(Plain-text document sources)
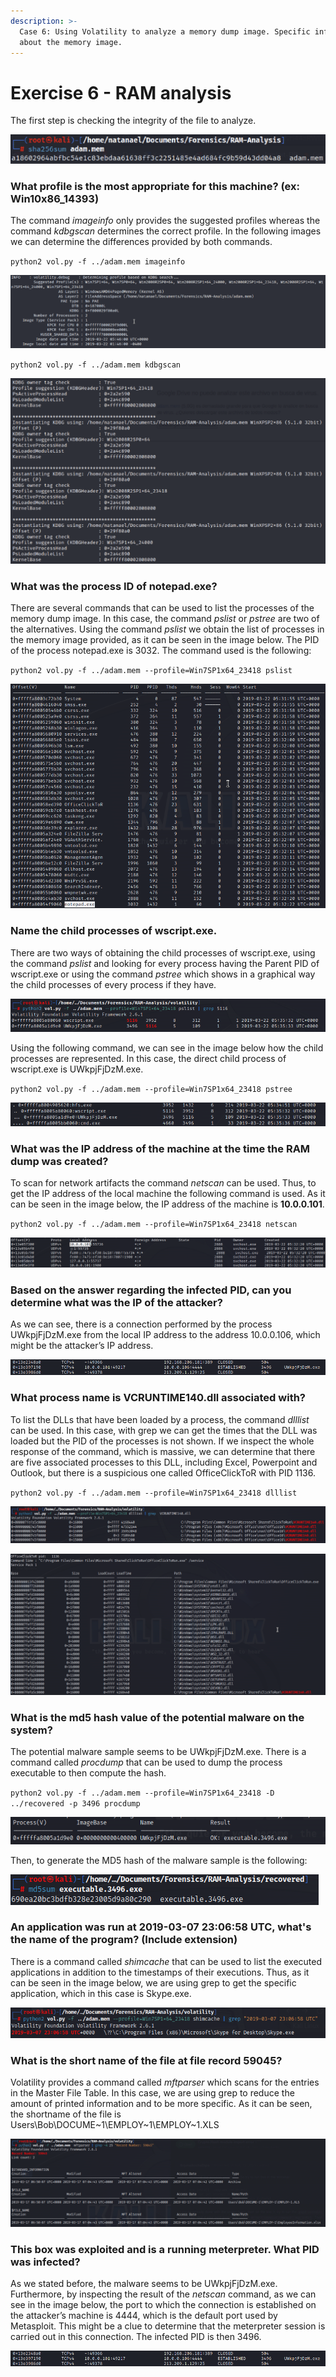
 ```yaml
---
description: >-
  Case 6: Using Volatility to analyze a memory dump image. Specific information
  about the memory image.
---
```


# Exercise 6 - RAM analysis

The first step is checking the integrity of the file to analyze.

![](<../.gitbook/assets/0 (2).png>)

### What profile is the most appropriate for this machine? (ex: Win10x86\_14393) <a href="#_441x083qf7qc" id="_441x083qf7qc"></a>

The command _imageinfo_ only provides the suggested profiles whereas the command _kdbgscan_ determines the correct profile. In the following images we can determine the differences provided by both commands.

`python2 vol.py -f ../adam.mem imageinfo`

![](<../.gitbook/assets/1 (1).png>)

`python2 vol.py -f ../adam.mem kdbgscan`

![](<../.gitbook/assets/2 (1).png>)

### What was the process ID of notepad.exe? <a href="#_jx8nf2t8bcvb" id="_jx8nf2t8bcvb"></a>

There are several commands that can be used to list the processes of the memory dump image. In this case, the command _pslist_ or _pstree_ are two of the alternatives. Using the command _pslist_ we obtain the list of processes in the memory image provided, as it can be seen in the image below. The PID of the process notepad.exe is 3032. The command used is the following:

`python2 vol.py -f ../adam.mem --profile=Win7SP1x64_23418 pslist`

![](<../.gitbook/assets/3 (5).png>)

### Name the child processes of wscript.exe. <a href="#_pz8nm033h806" id="_pz8nm033h806"></a>

There are two ways of obtaining the child processes of wscript.exe, using the command _pslist_ and looking for every process having the Parent PID of wscript.exe or using the command _pstree_ which shows in a graphical way the child processes of every process if they have.

![](<../.gitbook/assets/4 (5).png>)

Using the following command, we can see in the image below how the child processes are represented. In this case, the direct child process of wscript.exe is UWkpjFjDzM.exe.

`python2 vol.py -f ../adam.mem --profile=Win7SP1x64_23418 pstree`

![](<../.gitbook/assets/5 (6).png>)

### What was the IP address of the machine at the time the RAM dump was created? <a href="#_btjf7hlv0rar" id="_btjf7hlv0rar"></a>

To scan for network artifacts the command _netscan_ can be used. Thus, to get the IP address of the local machine the following command is used. As it can be seen in the image below, the IP address of the machine is **10.0.0.101**.

`python2 vol.py -f ../adam.mem --profile=Win7SP1x64_23418 netscan`

![](<../.gitbook/assets/6 (2).png>)

### Based on the answer regarding the infected PID, can you determine what was the IP of the attacker? <a href="#_uwh6hftokz6j" id="_uwh6hftokz6j"></a>

As we can see, there is a connection performed by the process UWkpjFjDzM.exe from the local IP address to the address 10.0.0.106, which might be the attacker’s IP address.

![](<../.gitbook/assets/7 (1).png>)

### What process name is VCRUNTIME140.dll associated with? <a href="#_p4epqicbrz6n" id="_p4epqicbrz6n"></a>

To list the DLLs that have been loaded by a process, the command _dlllist_ can be used. In this case, with grep we can get the times that the DLL was loaded but the PID of the processes is not shown. If we inspect the whole response of the command, which is massive, we can determine that there are five associated processes to this DLL, including Excel, Powerpoint and Outlook, but there is a suspicious one called OfficeClickToR with PID 1136.

`python2 vol.py -f ../adam.mem --profile=Win7SP1x64_23418 dlllist`

![](../.gitbook/assets/8.png)

![](<../.gitbook/assets/9 (1).png>)

### What is the md5 hash value of the potential malware on the system? <a href="#_svg4xb8v1mwz" id="_svg4xb8v1mwz"></a>

The potential malware sample seems to be UWkpjFjDzM.exe. There is a command called _procdump_ that can be used to dump the process executable to then compute the hash.

`python2 vol.py -f ../adam.mem --profile=Win7SP1x64_23418 -D ../recovered -p 3496 procdump`

![](<../.gitbook/assets/10 (4).png>)

Then, to generate the MD5 hash of the malware sample is the following:

![](<../.gitbook/assets/11 (1).png>)

### An application was run at 2019-03-07 23:06:58 UTC, what's the name of the program? (Include extension) <a href="#_5bu6tpz11pt1" id="_5bu6tpz11pt1"></a>

There is a command called _shimcache_ that can be used to list the executed applications in addition to the timestamps of their executions. Thus, as it can be seen in the image below, we are using grep to get the specific application, which in this case is Skype.exe.

![](<../.gitbook/assets/12 (2).png>)

### What is the short name of the file at file record 59045? <a href="#_1t4dven6msjk" id="_1t4dven6msjk"></a>

Volatility provides a command called _mftparser_ which scans for the entries in the Master File Table. In this case, we are using grep to reduce the amount of printed information and to be more specific. As it can be seen, the shortname of the file is Users\Bob\DOCUME\~1\EMPLOY\~1\EMPLOY\~1.XLS

![](<../.gitbook/assets/13 (2).png>)

### This box was exploited and is a running meterpreter. What PID was infected? <a href="#_uvjyfrxxio5t" id="_uvjyfrxxio5t"></a>

As we stated before, the malware seems to be UWkpjFjDzM.exe. Furthermore, by inspecting the result of the _netscan_ command, as we can see in the image below, the port to which the connection is established on the attacker’s machine is 4444, which is the default port used by Metasploit. This might be a clue to determine that the meterpreter session is carried out in this connection. The infected PID is then 3496.

![](<../.gitbook/assets/14 (1).png>)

EXERCISE INSTRUCTIONS → Search the entries for the string "wscript" and collect each line that has it.

ANSWER FOR THIS EXERCISE →
### Name the child processes of wscript.exe. <a href="#_pz8nm033h806" id="_pz8nm033h806"></a>
There are two ways of obtaining the child processes of wscript.exe, using the command _pslist_ and looking for every process having the Parent PID of wscript.exe or using the command _pstree_ which shows in a graphical way the child processes of every process if they have.
Using the following command, we can see in the image below how the child processes are represented. In this case, the direct child process of wscript.exe is UWkpjFjDzM.exe.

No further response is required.